In the second creation story humans are made from the dust and the breath of God (Gen 2:7). Adam means redness/ red skin - very concrete, cognate with the red dust/earth from which we are made and to which we return. Life comes from the breath of God. Seen in the first deep breath of life in the infant that expands its lungs, and seen leaving in the last sighing dying breath. Human life is therefore totally dependent on God. It is this relationship that gives life. Life in the Old Testament is therefore relational and material.

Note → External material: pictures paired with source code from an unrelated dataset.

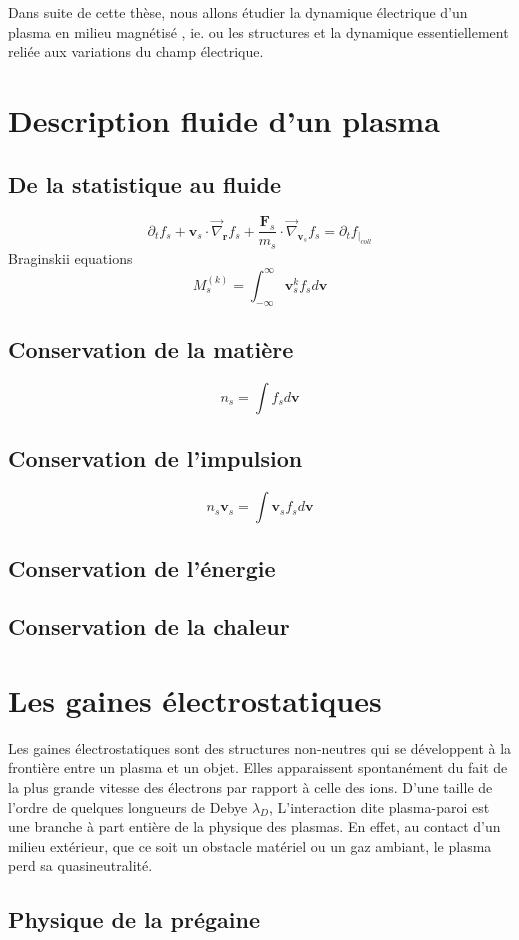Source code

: Dans suite de cette thèse, nous allons étudier la dynamique électrique d'un
plasma en milieu magnétisé , ie. ou les structures et la dynamique
essentiellement reliée aux variations du champ électrique.
\section{Description fluide d'un plasma}

\subsection{De la statistique au fluide}
$$\partial_tf_s+\mathbf{v}_s\cdot\vec\nabla_\mathbf{r}f_s+
\frac{\mathbf{F}_s}{m_s}\cdot\vec\nabla_{\mathbf{v}_s}f_s
=\partial_tf_{|_{coll}}$$ 
Braginskii equations
$$M^{(k)}_s=\int_{-\infty}^{\infty}\mathbf{v}_s^kf_sd\mathbf{v}$$
\subsection{Conservation de la matière}
$$n_s=\int f_sd\mathbf{v}$$

\subsection{Conservation de l'impulsion}
$$n_s\mathbf{v}_s=\int \mathbf{v}_sf_sd\mathbf{v}$$
\subsection{Conservation de l'énergie}
\subsection{Conservation de la chaleur}
\section{Les gaines électrostatiques}
Les gaines électrostatiques sont des structures non-neutres qui se
développent à la frontière entre un plasma et un objet. Elles apparaissent
spontanément du fait de la plus grande vitesse des électrons par rapport à
celle des ions. D'une taille de l'ordre de quelques longueurs de Debye $\lambda_D$,
L'interaction dite plasma-paroi est une branche à part entière de la physique des plasmas.
En effet, au contact d'un milieu extérieur, que ce soit un obstacle matériel
ou un gaz ambiant, le plasma perd sa quasineutralité.
\subsection{Physique de la prégaine}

In the Old Testament this life is all there is. After death the body sleeps in Sheol. And yet there is a hope that God will deliver from Sheol. Psalm 16 says: “For you do not give me up to Sheol, or let your faithful one see the pit.” This is not resurrection, but it shows urgent belief in God’s power over death. Then in the book of Daniel (one of the later books written during great persecution, just some 200 years before Jesus), the author looks to protection from the angel Michael and to a time when these sleepers will awake. Dn 12:1-2: “Many of those who sleep in the dust of the earth shall awake, some to everlasting life, and some to shame and everlasting contempt”. The word “everlasting is “endless” in Hebrew – until the vanishing point on the horizon (you never reach the end of it). In Greek it is translated as “for ages and ages” and in Latin “eternal” – which has a much more static sense of timeless perfection. The accent in Hebrew is on life that is boundless, rather than a separate “heavenly” order of existence.

In the New Testament endless life comes from our relationship with Jesus. When Jesus breathes out his spirit on the cross he breathes his life into us. The Holy Spirit which he gives is God’s endless life. Thus resurrection has already begun in and through the Spirit. The final resurrection is the consequence of this.